遺伝子療法によって、血友病をはじめとする遺伝性疾患を治療するための道が開けた。しかし、超希少な遺伝性疾患を抱える子どもの親たちは、日本円にして億単位の資金を自力で調達する必要に迫られている。 by Antonio Regalado2021.04.16

ギャリー・ランズマンは祈りを捧げるとき、息子のベニーとジョシュが駆け寄ってくるイスラエルでの情景を思い描く。ベニーたちはヤムルカをかぶり、ウエストバンドからツィツィートと呼ばれる綿の縁取りをはみ出させている。ランズマンは、息子たちを受け止めようと、両手を広げて待ち構えている。

現実には、ベニーもジョシュも、車椅子に乗せられており、言葉を話すこともできなければ、手足を動かすこともできない。致命的な遺伝性の脳疾患であるカナバン病を患っているのだ。

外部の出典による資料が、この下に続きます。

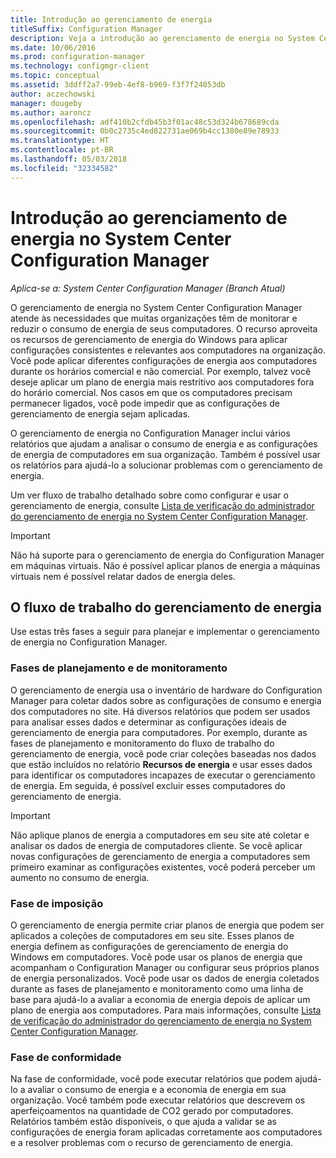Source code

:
 ```yaml
---
title: Introdução ao gerenciamento de energia
titleSuffix: Configuration Manager
description: Veja a introdução ao gerenciamento de energia no System Center Configuration Manager.
ms.date: 10/06/2016
ms.prod: configuration-manager
ms.technology: configmgr-client
ms.topic: conceptual
ms.assetid: 3ddff2a7-99eb-4ef8-b969-f3f7f24053db
author: aczechowski
manager: dougeby
ms.author: aaroncz
ms.openlocfilehash: adf410b2cfdb45b3f01ac48c53d324b678689cda
ms.sourcegitcommit: 0b0c2735c4ed822731ae069b4cc1380e89e78933
ms.translationtype: HT
ms.contentlocale: pt-BR
ms.lasthandoff: 05/03/2018
ms.locfileid: "32334582"
---
```

# <a name="introduction-to-power-management-in-system-center-configuration-manager"></a>Introdução ao gerenciamento de energia no System Center Configuration Manager

*Aplica-se a: System Center Configuration Manager (Branch Atual)*

O gerenciamento de energia no System Center Configuration Manager atende às necessidades que muitas organizações têm de monitorar e reduzir o consumo de energia de seus computadores. O recurso aproveita os recursos de gerenciamento de energia do Windows para aplicar configurações consistentes e relevantes aos computadores na organização. Você pode aplicar diferentes configurações de energia aos computadores durante os horários comercial e não comercial. Por exemplo, talvez você deseje aplicar um plano de energia mais restritivo aos computadores fora do horário comercial. Nos casos em que os computadores precisam permanecer ligados, você pode impedir que as configurações de gerenciamento de energia sejam aplicadas.  

 O gerenciamento de energia no Configuration Manager inclui vários relatórios que ajudam a analisar o consumo de energia e as configurações de energia de computadores em sua organização. Também é possível usar os relatórios para ajudá-lo a solucionar problemas com o gerenciamento de energia.  

 Um ver fluxo de trabalho detalhado sobre como configurar e usar o gerenciamento de energia, consulte [Lista de verificação do administrador do gerenciamento de energia no System Center Configuration Manager](../../../../core/clients/manage/power/administrator-checklist-for-power-management.md).  

> [!IMPORTANT]  
>  Não há suporte para o gerenciamento de energia do Configuration Manager em máquinas virtuais. Não é possível aplicar planos de energia a máquinas virtuais nem é possível relatar dados de energia deles.  

## <a name="the-power-management-workflow"></a>O fluxo de trabalho do gerenciamento de energia  
 Use estas três fases a seguir para planejar e implementar o gerenciamento de energia no Configuration Manager.  

### <a name="monitoring-and-planning-phase"></a>Fases de planejamento e de monitoramento  
 O gerenciamento de energia usa o inventário de hardware do Configuration Manager para coletar dados sobre as configurações de consumo e energia dos computadores no site. Há diversos relatórios que podem ser usados para analisar esses dados e determinar as configurações ideais de gerenciamento de energia para computadores. Por exemplo, durante as fases de planejamento e monitoramento do fluxo de trabalho do gerenciamento de energia, você pode criar coleções baseadas nos dados que estão incluídos no relatório **Recursos de energia** e usar esses dados para identificar os computadores incapazes de executar o gerenciamento de energia. Em seguida, é possível excluir esses computadores do gerenciamento de energia.  

> [!IMPORTANT]  
>  Não aplique planos de energia a computadores em seu site até coletar e analisar os dados de energia de computadores cliente. Se você aplicar novas configurações de gerenciamento de energia a computadores sem primeiro examinar as configurações existentes, você poderá perceber um aumento no consumo de energia.  

### <a name="enforcement-phase"></a>Fase de imposição  
 O gerenciamento de energia permite criar planos de energia que podem ser aplicados a coleções de computadores em seu site. Esses planos de energia definem as configurações de gerenciamento de energia do Windows em computadores. Você pode usar os planos de energia que acompanham o Configuration Manager ou configurar seus próprios planos de energia personalizados. Você pode usar os dados de energia coletados durante as fases de planejamento e monitoramento como uma linha de base para ajudá-lo a avaliar a economia de energia depois de aplicar um plano de energia aos computadores. Para mais informações, consulte [Lista de verificação do administrador do gerenciamento de energia no System Center Configuration Manager](../../../../core/clients/manage/power/administrator-checklist-for-power-management.md).  

### <a name="compliance-phase"></a>Fase de conformidade  
 Na fase de conformidade, você pode executar relatórios que podem ajudá-lo a avaliar o consumo de energia e a economia de energia em sua organização. Você também pode executar relatórios que descrevem os aperfeiçoamentos na quantidade de CO2 gerado por computadores. Relatórios também estão disponíveis, o que ajuda a validar se as configurações de energia foram aplicadas corretamente aos computadores e a resolver problemas com o recurso de gerenciamento de energia.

2021年4月8日、ランズマンと彼の家族は、上の子のベニーをオハイオ州デイトンの小児病院に運び込んだ。数時間かけて、脳外科医がベニーの頭蓋骨に穴を開け、彼の体に欠けている遺伝子の正しいバージョンを持つ何兆ものウイルス粒子を注入するためである。

この日、ニューヨークのブルックリンに住むランズマン家は、息子たちを救う唯一の希望だと考えている遺伝子療法を受けるために4年間にわたって取り組んできた活動のクライマックスを迎えた。

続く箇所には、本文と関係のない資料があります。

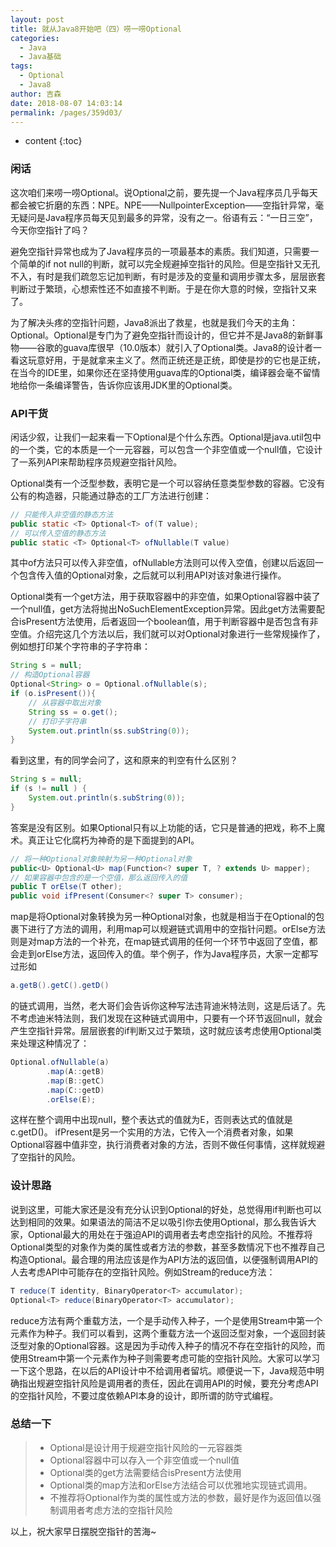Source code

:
 ```yaml
---
layout: post
title: 就从Java8开始吧（四）唠一唠Optional
categories: 
  - Java
  - Java基础
tags: 
  - Optional
  - Java8
author: 吉森
date: 2018-08-07 14:03:14
permalink: /pages/359d03/
---
```


* content
{:toc}

### 闲话

这次咱们来唠一唠Optional。说Optional之前，要先提一个Java程序员几乎每天都会被它折磨的东西：NPE。NPE——NullpointerException——空指针异常，毫无疑问是Java程序员每天见到最多的异常，没有之一。俗语有云：“一日三空”，今天你空指针了吗？

避免空指针异常也成为了Java程序员的一项最基本的素质。我们知道，只需要一个简单的if not null的判断，就可以完全规避掉空指针的风险。但是空指针又无孔不入，有时是我们疏忽忘记加判断，有时是涉及的变量和调用步骤太多，层层嵌套判断过于繁琐，心想索性还不如直接不判断。于是在你大意的时候，空指针又来了。

为了解决头疼的空指针问题，Java8派出了救星，也就是我们今天的主角：Optional。Optional是专门为了避免空指针而设计的，但它并不是Java8的新鲜事物——谷歌的guava库很早（10.0版本）就引入了Optional类。Java8的设计者一看这玩意好用，于是就拿来主义了。然而正统还是正统，即使是抄的它也是正统，在当今的IDE里，如果你还在坚持使用guava库的Optional类，编译器会毫不留情地给你一条编译警告，告诉你应该用JDK里的Optional类。

<!--more-->

### API干货
闲话少叙，让我们一起来看一下Optional是个什么东西。Optional是java.util包中的一个类，它的本质是一个一元容器，可以包含一个非空值或一个null值，它设计了一系列API来帮助程序员规避空指针风险。

Optional类有一个泛型参数，表明它是一个可以容纳任意类型参数的容器。它没有公有的构造器，只能通过静态的工厂方法进行创建：
```java
// 只能传入非空值的静态方法
public static <T> Optional<T> of(T value);
// 可以传入空值的静态方法
public static <T> Optional<T> ofNullable(T value)
```
其中of方法只可以传入非空值，ofNullable方法则可以传入空值，创建以后返回一个包含传入值的Optional对象，之后就可以利用API对该对象进行操作。

Optional类有一个get方法，用于获取容器中的非空值，如果Optional容器中装了一个null值，get方法将抛出NoSuchElementException异常。因此get方法需要配合isPresent方法使用，后者返回一个boolean值，用于判断容器中是否包含有非空值。介绍完这几个方法以后，我们就可以对Optional对象进行一些常规操作了，例如想打印某个字符串的子字符串：
```java
String s = null;
// 构造Optional容器
Optional<String> o = Optional.ofNullable(s);
if (o.isPresent()){
    // 从容器中取出对象
    String ss = o.get();
    // 打印子字符串
    System.out.println(ss.subString(0));
}
```

看到这里，有的同学会问了，这和原来的判空有什么区别？
```java
String s = null;
if (s != null ) {
    System.out.println(s.subString(0));
}
```

答案是没有区别。如果Optional只有以上功能的话，它只是普通的把戏，称不上魔术。真正让它化腐朽为神奇的是下面提到的API。
```java
// 将一种Optional对象映射为另一种Optional对象
public<U> Optional<U> map(Function<? super T, ? extends U> mapper);
// 如果容器中包含的是一个空值，那么返回传入的值
public T orElse(T other);
public void ifPresent(Consumer<? super T> consumer);
```
map是将Optional对象转换为另一种Optional对象，也就是相当于在Optional的包裹下进行了方法的调用，利用map可以规避链式调用中的空指针问题。orElse方法则是对map方法的一个补充，在map链式调用的任何一个环节中返回了空值，都会走到orElse方法，返回传入的值。举个例子，作为Java程序员，大家一定都写过形如
```java
a.getB().getC().getD()
```
的链式调用，当然，老大哥们会告诉你这种写法违背迪米特法则，这是后话了。先不考虑迪米特法则，我们发现在这种链式调用中，只要有一个环节返回null，就会产生空指针异常。层层嵌套的if判断又过于繁琐，这时就应该考虑使用Optional类来处理这种情况了：
```java
Optional.ofNullable(a)
        .map(A::getB)
        .map(B::getC)
        .map(C::getD)
        .orElse(E);
```
这样在整个调用中出现null，整个表达式的值就为E，否则表达式的值就是c.getD()。
ifPresent是另一个实用的方法，它传入一个消费者对象，如果Optional容器中值非空，执行消费者对象的方法，否则不做任何事情，这样就规避了空指针的风险。

### 设计思路
说到这里，可能大家还是没有充分认识到Optional的好处，总觉得用if判断也可以达到相同的效果。如果语法的简洁不足以吸引你去使用Optional，那么我告诉大家，Optional最大的用处在于强迫API的调用者去考虑空指针的风险。不推荐将Optional类型的对象作为类的属性或者方法的参数，甚至多数情况下也不推荐自己构造Optional。最合理的用法应该是作为API方法的返回值，以便强制调用API的人去考虑API中可能存在的空指针风险。例如Stream的reduce方法：
```java
T reduce(T identity, BinaryOperator<T> accumulator);
Optional<T> reduce(BinaryOperator<T> accumulator);
```
reduce方法有两个重载方法，一个是手动传入种子，一个是使用Stream中第一个元素作为种子。我们可以看到，这两个重载方法一个返回泛型对象，一个返回封装泛型对象的Optional容器。这是因为手动传入种子的情况不存在空指针的风险，而使用Stream中第一个元素作为种子则需要考虑可能的空指针风险。大家可以学习一下这个思路，在以后的API设计中不给调用者留坑。顺便说一下，Java规范中明确指出规避空指针风险是调用者的责任，因此在调用API的时候，要充分考虑API的空指针风险，不要过度依赖API本身的设计，即所谓的防守式编程。

### 总结一下
>- Optional是设计用于规避空指针风险的一元容器类
>- Optional容器中可以存入一个非空值或一个null值
>- Optional类的get方法需要结合isPresent方法使用
>- Optional类的map方法和orElse方法结合可以优雅地实现链式调用。
>- 不推荐将Optional作为类的属性或方法的参数，最好是作为返回值以强制调用者考虑方法的空指针风险

以上，祝大家早日摆脱空指针的苦海~
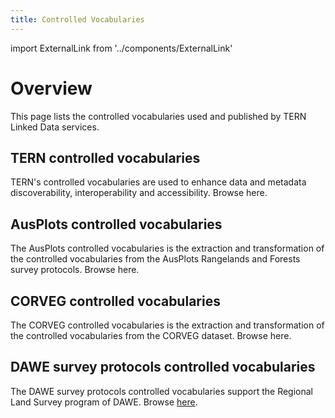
 ```yaml
---
title: Controlled Vocabularies
---
```


import ExternalLink from '../components/ExternalLink'

# Overview

This page lists the controlled vocabularies used and published by TERN Linked Data services.

## TERN controlled vocabularies

TERN's controlled vocabularies are used to enhance data and metadata discoverability, interoperability and accessibility. Browse <ExternalLink href="https://linkeddata.tern.org.au/viewer/tern">here</ExternalLink>.

## AusPlots controlled vocabularies

The AusPlots controlled vocabularies is the extraction and transformation of the controlled vocabularies from the AusPlots Rangelands and Forests survey protocols. Browse <ExternalLink href="https://linkeddata.tern.org.au/viewer/ausplots">here</ExternalLink>.

## CORVEG controlled vocabularies

The CORVEG controlled vocabularies is the extraction and transformation of the controlled vocabularies from the CORVEG dataset. Browse <ExternalLink href="https://linkeddata.tern.org.au/viewer/corveg">here</ExternalLink>.

## DAWE survey protocols controlled vocabularies

The DAWE survey protocols controlled vocabularies support the Regional Land Survey program of DAWE. Browse [here](/viewers/dawe-vocabs).
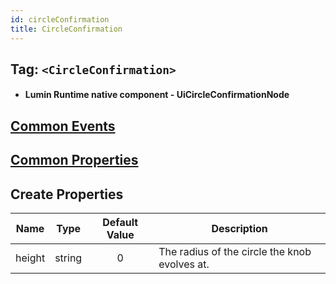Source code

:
 ```yaml
---
id: circleConfirmation
title: CircleConfirmation
---
```


## Tag: `<CircleConfirmation>`

- #### Lumin Runtime native component - UiCircleConfirmationNode

## [Common Events](../Events.md)

## [Common Properties](../Properties.md)

## Create Properties

| Name   | Type    | Default Value | Description |
| ------ | ------- | :-----------: | ----------- |
| height | string  |      0        | The radius of the circle the knob evolves at. |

MITテクノロジーレビューがランズマン家の長い道のりを初めて紹介したのは、2018年の適確医療特集号の記事である。遺伝子療法の進歩により、血友病などの遺伝性疾患の治療が可能になっているが、カナバン病は超希少疾患であり、治療法を研究している企業はほとんどない。そこでランズマン一家は、インターネットで基金を立ち上げ、大胆な遺伝子治療の資金を独力で調達したのだ。

ゲノム・シーケンシングや、遺伝子置換、遺伝子編集などの技術が目覚ましく進歩しているため、理論的には数多くの希少遺伝性疾患を治療できる可能性が出てきた。だが、企業が乗り気でないため、患者の親は必要な実験の資金を得るために、自分たち自身で数百万ドルの調達に取り組まざるを得ないという。こうした倫理的なジレンマに加えて、治療を最初に受ける患者として、親が自分の子どもを指定しているケースもある。

例えば、デイトン小児病院で実施されている治験では、実験のための資金を調達できた家族の子どもを優先しているが、その額はこれまでに600万ドル近くに上っている。ニューヨーク大学の生命倫理学者で、小児遺伝子療法の治験における倫理的問題を研究しているアリソン・ベイトマン=ハウス助教授は、「誰が治験を受けられて、誰が受けられないのかという永遠の公平性の問題を提起しています」と言う。

ランズマン家は200万ドル以上を集めており、ロシア、ポーランド、スロバキアやイタリアの家族も治験の参加権を確保するために現金で寄付をしている。あるロシアの家族は、治験で使用される遺伝子治療の製造費用の80万ドルを含む114万ドルにのぼる「遺伝子療法治療」の請求書のコピーを掲載した。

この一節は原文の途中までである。